Apakah setelah menuliskan banyak kerinduan, akan hujan yang mengharu biru. Aku akan berhenti berkisah kepadamu, tentang gerimis yang membatu. Lalu bercerita beberapa perihal lain, mengenai genangan yang di dalamnya terdapat jejak sepatu. Setelahnya mempengaruhimu, agar di tempias selanjutnya menungguku?
Maka jawabannya adalah tidak, aku akan tetap menuliskan hujan, hingga kemarau mendatangiku. Namun aku tetap memintamu, untuk menungguku, di sela-sela hujan dan gerimis sambil mengenakan sepatu, supaya kau siap berkecipak di genangan bersamaku.
Apakah di senja ini, ketika segelas kopi di hadapan kita, mengepulkan uap tipis yang menari-nari, lantas kita bercakap-cakap dengan cerdas, mengenai banyak rencana yang cukup pantas, untuk mendudukkan rembulan di tempat panas, agar tak membeku sehingga tetap berjalan sesuai garis edarnya yang pas.
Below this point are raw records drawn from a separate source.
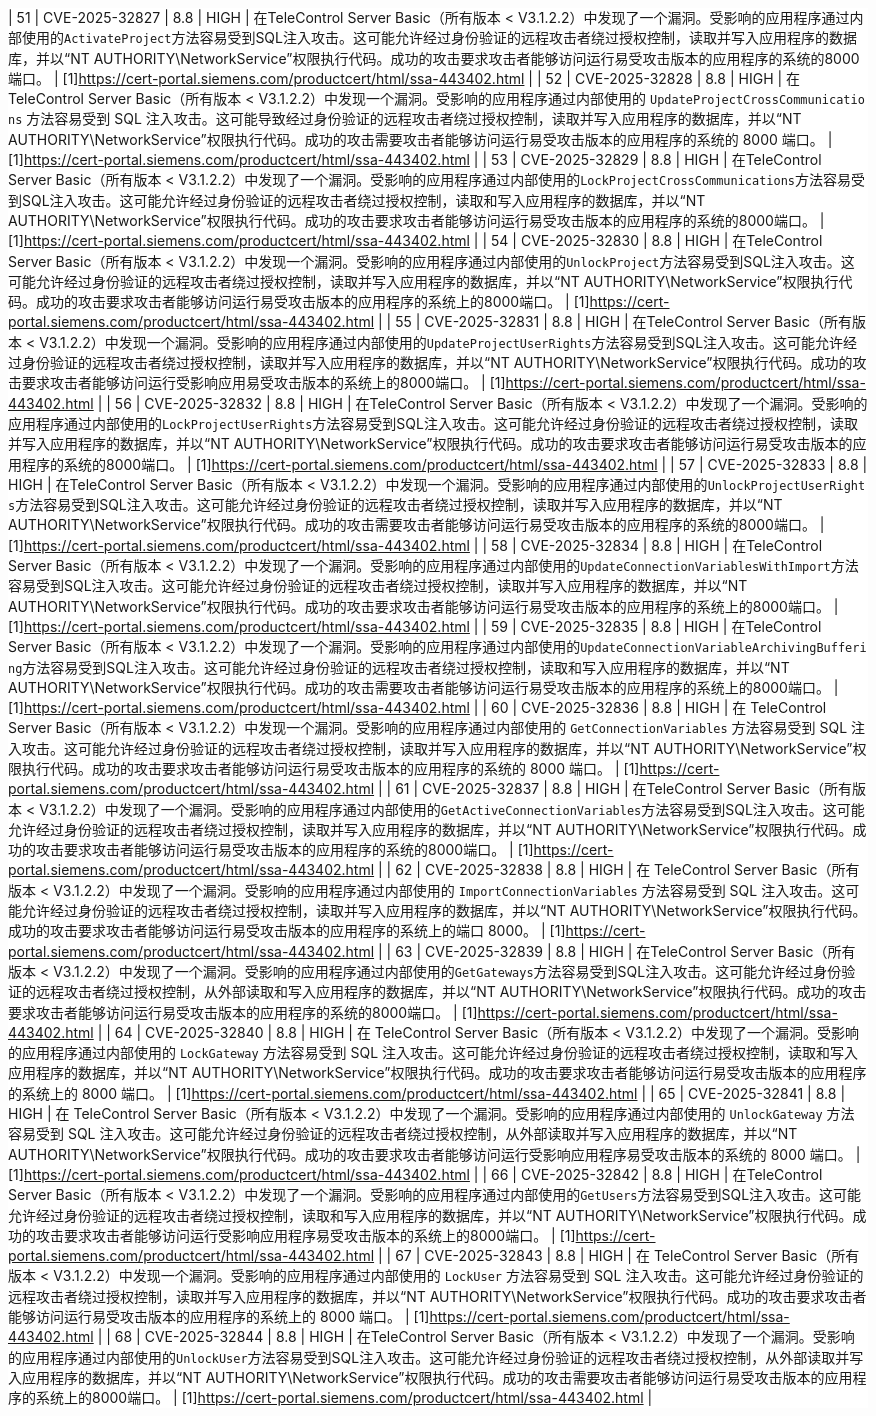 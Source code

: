 | 51 | CVE-2025-32827 | 8.8  | HIGH | 在TeleControl Server Basic（所有版本 < V3.1.2.2）中发现了一个漏洞。受影响的应用程序通过内部使用的`ActivateProject`方法容易受到SQL注入攻击。这可能允许经过身份验证的远程攻击者绕过授权控制，读取并写入应用程序的数据库，并以“NT AUTHORITY\NetworkService”权限执行代码。成功的攻击要求攻击者能够访问运行易受攻击版本的应用程序的系统的8000端口。 | [1]https://cert-portal.siemens.com/productcert/html/ssa-443402.html |
| 52 | CVE-2025-32828 | 8.8  | HIGH | 在 TeleControl Server Basic（所有版本 < V3.1.2.2）中发现一个漏洞。受影响的应用程序通过内部使用的 `UpdateProjectCrossCommunications` 方法容易受到 SQL 注入攻击。这可能导致经过身份验证的远程攻击者绕过授权控制，读取并写入应用程序的数据库，并以“NT AUTHORITY\NetworkService”权限执行代码。成功的攻击需要攻击者能够访问运行易受攻击版本的应用程序的系统的 8000 端口。 | [1]https://cert-portal.siemens.com/productcert/html/ssa-443402.html |
| 53 | CVE-2025-32829 | 8.8  | HIGH | 在TeleControl Server Basic（所有版本 < V3.1.2.2）中发现了一个漏洞。受影响的应用程序通过内部使用的`LockProjectCrossCommunications`方法容易受到SQL注入攻击。这可能允许经过身份验证的远程攻击者绕过授权控制，读取和写入应用程序的数据库，并以“NT AUTHORITY\NetworkService”权限执行代码。成功的攻击要求攻击者能够访问运行易受攻击版本的应用程序的系统的8000端口。 | [1]https://cert-portal.siemens.com/productcert/html/ssa-443402.html |
| 54 | CVE-2025-32830 | 8.8  | HIGH | 在TeleControl Server Basic（所有版本 < V3.1.2.2）中发现一个漏洞。受影响的应用程序通过内部使用的`UnlockProject`方法容易受到SQL注入攻击。这可能允许经过身份验证的远程攻击者绕过授权控制，读取并写入应用程序的数据库，并以“NT AUTHORITY\NetworkService”权限执行代码。成功的攻击要求攻击者能够访问运行易受攻击版本的应用程序的系统上的8000端口。 | [1]https://cert-portal.siemens.com/productcert/html/ssa-443402.html |
| 55 | CVE-2025-32831 | 8.8  | HIGH | 在TeleControl Server Basic（所有版本 < V3.1.2.2）中发现一个漏洞。受影响的应用程序通过内部使用的`UpdateProjectUserRights`方法容易受到SQL注入攻击。这可能允许经过身份验证的远程攻击者绕过授权控制，读取并写入应用程序的数据库，并以“NT AUTHORITY\NetworkService”权限执行代码。成功的攻击要求攻击者能够访问运行受影响应用易受攻击版本的系统上的8000端口。 | [1]https://cert-portal.siemens.com/productcert/html/ssa-443402.html |
| 56 | CVE-2025-32832 | 8.8  | HIGH | 在TeleControl Server Basic（所有版本 < V3.1.2.2）中发现了一个漏洞。受影响的应用程序通过内部使用的`LockProjectUserRights`方法容易受到SQL注入攻击。这可能允许经过身份验证的远程攻击者绕过授权控制，读取并写入应用程序的数据库，并以“NT AUTHORITY\NetworkService”权限执行代码。成功的攻击要求攻击者能够访问运行易受攻击版本的应用程序的系统的8000端口。 | [1]https://cert-portal.siemens.com/productcert/html/ssa-443402.html |
| 57 | CVE-2025-32833 | 8.8  | HIGH | 在TeleControl Server Basic（所有版本 < V3.1.2.2）中发现一个漏洞。受影响的应用程序通过内部使用的`UnlockProjectUserRights`方法容易受到SQL注入攻击。这可能允许经过身份验证的远程攻击者绕过授权控制，读取并写入应用程序的数据库，并以“NT AUTHORITY\NetworkService”权限执行代码。成功的攻击需要攻击者能够访问运行易受攻击版本的应用程序的系统的8000端口。 | [1]https://cert-portal.siemens.com/productcert/html/ssa-443402.html |
| 58 | CVE-2025-32834 | 8.8  | HIGH | 在TeleControl Server Basic（所有版本 < V3.1.2.2）中发现了一个漏洞。受影响的应用程序通过内部使用的`UpdateConnectionVariablesWithImport`方法容易受到SQL注入攻击。这可能允许经过身份验证的远程攻击者绕过授权控制，读取并写入应用程序的数据库，并以“NT AUTHORITY\NetworkService”权限执行代码。成功的攻击要求攻击者能够访问运行易受攻击版本的应用程序的系统上的8000端口。 | [1]https://cert-portal.siemens.com/productcert/html/ssa-443402.html |
| 59 | CVE-2025-32835 | 8.8  | HIGH | 在TeleControl Server Basic（所有版本 < V3.1.2.2）中发现了一个漏洞。受影响的应用程序通过内部使用的`UpdateConnectionVariableArchivingBuffering`方法容易受到SQL注入攻击。这可能允许经过身份验证的远程攻击者绕过授权控制，读取和写入应用程序的数据库，并以“NT AUTHORITY\NetworkService”权限执行代码。成功的攻击需要攻击者能够访问运行易受攻击版本的应用程序的系统上的8000端口。 | [1]https://cert-portal.siemens.com/productcert/html/ssa-443402.html |
| 60 | CVE-2025-32836 | 8.8  | HIGH | 在 TeleControl Server Basic（所有版本 < V3.1.2.2）中发现一个漏洞。受影响的应用程序通过内部使用的 `GetConnectionVariables` 方法容易受到 SQL 注入攻击。这可能允许经过身份验证的远程攻击者绕过授权控制，读取并写入应用程序的数据库，并以“NT AUTHORITY\NetworkService”权限执行代码。成功的攻击要求攻击者能够访问运行易受攻击版本的应用程序的系统的 8000 端口。 | [1]https://cert-portal.siemens.com/productcert/html/ssa-443402.html |
| 61 | CVE-2025-32837 | 8.8  | HIGH | 在TeleControl Server Basic（所有版本 < V3.1.2.2）中发现了一个漏洞。受影响的应用程序通过内部使用的`GetActiveConnectionVariables`方法容易受到SQL注入攻击。这可能允许经过身份验证的远程攻击者绕过授权控制，读取并写入应用程序的数据库，并以“NT AUTHORITY\NetworkService”权限执行代码。成功的攻击要求攻击者能够访问运行易受攻击版本的应用程序的系统的8000端口。 | [1]https://cert-portal.siemens.com/productcert/html/ssa-443402.html |
| 62 | CVE-2025-32838 | 8.8  | HIGH | 在 TeleControl Server Basic（所有版本 < V3.1.2.2）中发现了一个漏洞。受影响的应用程序通过内部使用的 `ImportConnectionVariables` 方法容易受到 SQL 注入攻击。这可能允许经过身份验证的远程攻击者绕过授权控制，读取并写入应用程序的数据库，并以“NT AUTHORITY\NetworkService”权限执行代码。成功的攻击要求攻击者能够访问运行易受攻击版本的应用程序的系统上的端口 8000。 | [1]https://cert-portal.siemens.com/productcert/html/ssa-443402.html |
| 63 | CVE-2025-32839 | 8.8  | HIGH | 在TeleControl Server Basic（所有版本 < V3.1.2.2）中发现了一个漏洞。受影响的应用程序通过内部使用的`GetGateways`方法容易受到SQL注入攻击。这可能允许经过身份验证的远程攻击者绕过授权控制，从外部读取和写入应用程序的数据库，并以“NT AUTHORITY\NetworkService”权限执行代码。成功的攻击要求攻击者能够访问运行易受攻击版本的应用程序的系统的8000端口。 | [1]https://cert-portal.siemens.com/productcert/html/ssa-443402.html |
| 64 | CVE-2025-32840 | 8.8  | HIGH | 在 TeleControl Server Basic（所有版本 < V3.1.2.2）中发现了一个漏洞。受影响的应用程序通过内部使用的 `LockGateway` 方法容易受到 SQL 注入攻击。这可能允许经过身份验证的远程攻击者绕过授权控制，读取和写入应用程序的数据库，并以“NT AUTHORITY\NetworkService”权限执行代码。成功的攻击要求攻击者能够访问运行易受攻击版本的应用程序的系统上的 8000 端口。 | [1]https://cert-portal.siemens.com/productcert/html/ssa-443402.html |
| 65 | CVE-2025-32841 | 8.8  | HIGH | 在 TeleControl Server Basic（所有版本 < V3.1.2.2）中发现了一个漏洞。受影响的应用程序通过内部使用的 `UnlockGateway` 方法容易受到 SQL 注入攻击。这可能允许经过身份验证的远程攻击者绕过授权控制，从外部读取并写入应用程序的数据库，并以“NT AUTHORITY\NetworkService”权限执行代码。成功的攻击要求攻击者能够访问运行受影响应用程序易受攻击版本的系统的 8000 端口。 | [1]https://cert-portal.siemens.com/productcert/html/ssa-443402.html |
| 66 | CVE-2025-32842 | 8.8  | HIGH | 在TeleControl Server Basic（所有版本 < V3.1.2.2）中发现了一个漏洞。受影响的应用程序通过内部使用的`GetUsers`方法容易受到SQL注入攻击。这可能允许经过身份验证的远程攻击者绕过授权控制，读取和写入应用程序的数据库，并以“NT AUTHORITY\NetworkService”权限执行代码。成功的攻击要求攻击者能够访问运行受影响应用程序易受攻击版本的系统上的8000端口。 | [1]https://cert-portal.siemens.com/productcert/html/ssa-443402.html |
| 67 | CVE-2025-32843 | 8.8  | HIGH | 在 TeleControl Server Basic（所有版本 < V3.1.2.2）中发现一个漏洞。受影响的应用程序通过内部使用的 `LockUser` 方法容易受到 SQL 注入攻击。这可能允许经过身份验证的远程攻击者绕过授权控制，读取并写入应用程序的数据库，并以“NT AUTHORITY\NetworkService”权限执行代码。成功的攻击要求攻击者能够访问运行易受攻击版本的应用程序的系统上的 8000 端口。 | [1]https://cert-portal.siemens.com/productcert/html/ssa-443402.html |
| 68 | CVE-2025-32844 | 8.8  | HIGH | 在TeleControl Server Basic（所有版本 < V3.1.2.2）中发现了一个漏洞。受影响的应用程序通过内部使用的`UnlockUser`方法容易受到SQL注入攻击。这可能允许经过身份验证的远程攻击者绕过授权控制，从外部读取并写入应用程序的数据库，并以“NT AUTHORITY\NetworkService”权限执行代码。成功的攻击需要攻击者能够访问运行易受攻击版本的应用程序的系统上的8000端口。 | [1]https://cert-portal.siemens.com/productcert/html/ssa-443402.html |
Lantas kita sudah bisa mengatakan bahwa senja ini sungguh merona dan tidak pucat pias?
Tentu jawabannya tetap tidak, kita bersenyawa semenjak dahulu kala adalah ketika senja menyinggahi mata kita. Menjadi saksi utama saat kau berlarian mengejar kecomang, sedangkan aku membangun istana pasir sebagai tempat kita pulang.